→ Extracted data:

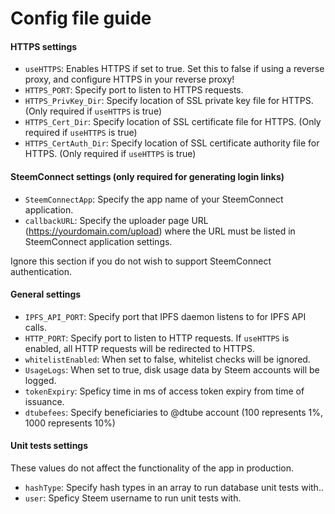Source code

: # Config file guide

#### HTTPS settings
* `useHTTPS`: Enables HTTPS if set to true. Set this to false if using a reverse proxy, and configure HTTPS in your reverse proxy!
* `HTTPS_PORT`: Specify port to listen to HTTPS requests.
* `HTTPS_PrivKey_Dir`: Specify location of SSL private key file for HTTPS. (Only required if `useHTTPS` is true)
* `HTTPS_Cert_Dir`: Specify location of SSL certificate file for HTTPS. (Only required if `useHTTPS` is true)
* `HTTPS_CertAuth_Dir`: Specify location of SSL certificate authority file for HTTPS. (Only required if `useHTTPS` is true)

#### SteemConnect settings (only required for generating login links)
* `SteemConnectApp`: Specify the app name of your SteemConnect application.
* `callbackURL`: Specify the uploader page URL (https://yourdomain.com/upload) where the URL must be listed in SteemConnect application settings.

Ignore this section if you do not wish to support SteemConnect authentication.

#### General settings
* `IPFS_API_PORT`: Specify port that IPFS daemon listens to for IPFS API calls.
* `HTTP_PORT`: Specify port to listen to HTTP requests. If `useHTTPS` is enabled, all HTTP requests will be redirected to HTTPS.
* `whitelistEnabled`: When set to false, whitelist checks will be ignored.
* `UsageLogs`: When set to true, disk usage data by Steem accounts will be logged.
* `tokenExpiry`: Speficy time in ms of access token expiry from time of issuance.
* `dtubefees`: Specify beneficiaries to @dtube account (100 represents 1%, 1000 represents 10%)

#### Unit tests settings

These values do not affect the functionality of the app in production.
* `hashType`: Specify hash types in an array to run database unit tests with..
* `user`: Speficy Steem username to run unit tests with.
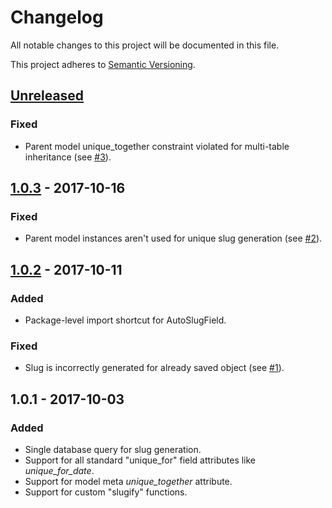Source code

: # Changelog
All notable changes to this project will be documented in this file.

This project adheres to [Semantic Versioning](http://semver.org/spec/v2.0.0.html).

<h2><a href="https://gitlab.com/dspechnikov/django-slugger/compare/v1.0.3...master">Unreleased</a></h2>

### Fixed
* Parent model unique_together constraint violated for multi-table inheritance
(see [#3](https://gitlab.com/dspechnikov/django-slugger/issues/3)).


<h2><a href="https://gitlab.com/dspechnikov/django-slugger/compare/v1.0.2...v1.0.3">1.0.3</a> - 2017-10-16</h2>

### Fixed
* Parent model instances aren't used for unique slug generation
(see [#2](https://gitlab.com/dspechnikov/django-slugger/issues/2)).


<h2><a href="https://gitlab.com/dspechnikov/django-slugger/compare/v1.0.1...v1.0.2">1.0.2</a> - 2017-10-11</h2>

### Added
* Package-level import shortcut for AutoSlugField.

### Fixed
* Slug is incorrectly generated for already saved object
(see [#1](https://gitlab.com/dspechnikov/django-slugger/issues/1)).


<h2>1.0.1 - 2017-10-03</h2>

### Added
* Single database query for slug generation.
* Support for all standard "unique_for" field attributes like *unique_for_date*.
* Support for model meta *unique_together* attribute.
* Support for custom "slugify" functions.
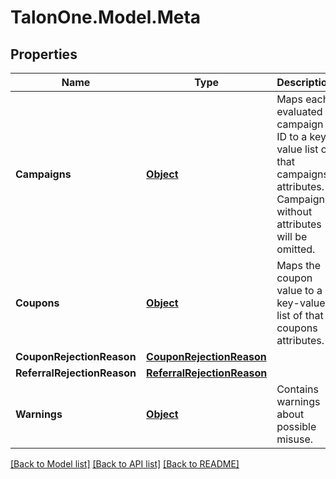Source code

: # TalonOne.Model.Meta
## Properties

Name | Type | Description | Notes
------------ | ------------- | ------------- | -------------
**Campaigns** | [**Object**](.md) | Maps each evaluated campaign ID to a key-value list of that campaigns attributes. Campaigns without attributes will be omitted. | [optional] 
**Coupons** | [**Object**](.md) | Maps the coupon value to a key-value list of that coupons attributes. | [optional] 
**CouponRejectionReason** | [**CouponRejectionReason**](CouponRejectionReason.md) |  | [optional] 
**ReferralRejectionReason** | [**ReferralRejectionReason**](ReferralRejectionReason.md) |  | [optional] 
**Warnings** | [**Object**](.md) | Contains warnings about possible misuse. | [optional] 

[[Back to Model list]](../README.md#documentation-for-models) [[Back to API list]](../README.md#documentation-for-api-endpoints) [[Back to README]](../README.md)

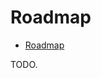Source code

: <!-- Part of the Exeme Project, under the MIT license. See '/LICENSE' for license information. SPDX-License-Identifier: MIT License. -->

# Roadmap

- [Roadmap](#roadmap)

TODO.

→ Exercise directions:
Copy only what runs above from the line containing "your SteemConnect application." through the line containing "for multi-table inheritance", exactly. Leave out the pictures.

→ Result of this task:
* `SteemConnectApp`: Specify the app name of your SteemConnect application.
* `callbackURL`: Specify the uploader page URL (https://yourdomain.com/upload) where the URL must be listed in SteemConnect application settings.

Ignore this section if you do not wish to support SteemConnect authentication.

#### General settings
* `IPFS_API_PORT`: Specify port that IPFS daemon listens to for IPFS API calls.
* `HTTP_PORT`: Specify port to listen to HTTP requests. If `useHTTPS` is enabled, all HTTP requests will be redirected to HTTPS.
* `whitelistEnabled`: When set to false, whitelist checks will be ignored.
* `UsageLogs`: When set to true, disk usage data by Steem accounts will be logged.
* `tokenExpiry`: Speficy time in ms of access token expiry from time of issuance.
* `dtubefees`: Specify beneficiaries to @dtube account (100 represents 1%, 1000 represents 10%)

#### Unit tests settings

These values do not affect the functionality of the app in production.
* `hashType`: Specify hash types in an array to run database unit tests with..
* `user`: Speficy Steem username to run unit tests with.
Source code

: # Changelog
All notable changes to this project will be documented in this file.

This project adheres to [Semantic Versioning](http://semver.org/spec/v2.0.0.html).

<h2><a href="https://gitlab.com/dspechnikov/django-slugger/compare/v1.0.3...master">Unreleased</a></h2>

### Fixed
* Parent model unique_together constraint violated for multi-table inheritance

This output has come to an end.